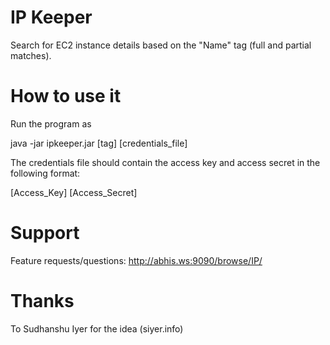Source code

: IP Keeper
========

Search for EC2 instance details based on the "Name" tag (full and partial matches).


How to use it
=============

Run the program as 

java -jar ipkeeper.jar [tag] [credentials_file]

The credentials file should contain the access key and access secret in the following format:

[Access_Key]
[Access_Secret]


Support
=======
Feature requests/questions: http://abhis.ws:9090/browse/IP/


Thanks
======
To Sudhanshu Iyer for the idea (siyer.info)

- _Assignment_: Each line of the data above needs to be retyped as it is, without any picture.

- _Exercise response_:
Source code

: IP Keeper
========

Search for EC2 instance details based on the "Name" tag (full and partial matches).


How to use it
=============

Run the program as 

java -jar ipkeeper.jar [tag] [credentials_file]

The credentials file should contain the access key and access secret in the following format:

[Access_Key]
[Access_Secret]


Support
=======
Feature requests/questions: http://abhis.ws:9090/browse/IP/


Thanks
======
To Sudhanshu Iyer for the idea (siyer.info)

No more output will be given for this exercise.